Publié le 04-02-2023 à 10h29 - Mis à jour le 04-02-2023 à 12h44
Étudier à l’université ou en haute école n’est pas gage de bonne orthographe ni de maîtrise de la langue française. Ils sont nombreux, parmi les professeurs du supérieur, à s’inquiéter du niveau de français de leurs étudiants, y compris dans les facultés qui forment les futurs enseignants.
”De plus en plus d’étudiants du supérieur ont des difficultés avec l’orthographe mais aussi avec la syntaxe et le vocabulaire. Il y a des mots courants qu’ils ne comprennent pas, alors qu’on les rencontre régulièrement dans la presse et à la radio. On les sent démunis face à la langue, qui plus est quand le niveau est soutenu”, constate ainsi Olivier Delsaux, professeur de grammaire et d’orthographe française à l’UCLouvain.
”Il y a des mots qui me semblent évidents et qui ne sont plus compris. Quand je leur demande de 'commenter une assertion', ils ne comprennent pas de quoi il s’agit, c’est un mot trop compliqué pour eux. J’ai aussi le sentiment qu’ils ne parviennent plus à prendre des notes correctement”, observe de son côté Anne Dister, professeur de linguistique et d’histoire de la langue française à l’université Saint-Louis.
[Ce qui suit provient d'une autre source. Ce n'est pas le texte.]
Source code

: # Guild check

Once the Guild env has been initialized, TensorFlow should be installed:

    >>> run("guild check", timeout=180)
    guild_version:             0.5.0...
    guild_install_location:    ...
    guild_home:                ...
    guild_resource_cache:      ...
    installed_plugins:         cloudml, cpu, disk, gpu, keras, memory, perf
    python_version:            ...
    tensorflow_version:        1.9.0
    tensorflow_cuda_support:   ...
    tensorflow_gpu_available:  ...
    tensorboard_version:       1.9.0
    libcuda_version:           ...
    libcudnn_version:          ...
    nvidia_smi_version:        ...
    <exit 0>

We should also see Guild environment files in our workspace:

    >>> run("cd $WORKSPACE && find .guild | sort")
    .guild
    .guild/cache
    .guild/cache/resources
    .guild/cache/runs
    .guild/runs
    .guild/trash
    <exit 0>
Même constat pour Marielle Maréchal, professeur de français à l’université de Liège. “
On est tous désespérés par le niveau de certains élèves. Certains d’entre eux vont devenir logopèdes et seront amenés à soigner des enfants dyslexiques alors qu’ils ne sont pas capables d’écrire correctement. Ils font des fautes énormes, s’ils se relisaient ils devraient normalement s’en rendre compte mais ce n’est pas le cas. Ils écrivent aussi des phrases qui ne veulent absolument rien dire avec par exemple des participes passés qui se transforment en impératifs. J’ai déjà vu le mot “livresque” orthographie 'l’ivresseque”, ce qui ne veut strictement rien dire. Il y a un vrai problème de compréhension. Même en ne connaissant pas le mot livresque, ils devraient se rendre compte avec le contexte qu’il est question de livre et non pas de consommation d’alcool. Mais le plus grave selon moi, c’est le niveau d’orthographe grammaticale : des sujets accordés au pluriel pour des verbes au singulier ou le contraire”, déplore l’enseignante. Les difficultés sont telles que les étudiants échouent souvent plusieurs fois au même examen sans pour autant s’améliorer. “J’ai des élèves qui ont passé l’examen de français six fois sans le réussir ! On ne leur demande pourtant pas de comprendre Proust mais de comprendre un texte simple”, souffle-t-elle.
”Des difficultés qu’ils traîneront toute leur vie”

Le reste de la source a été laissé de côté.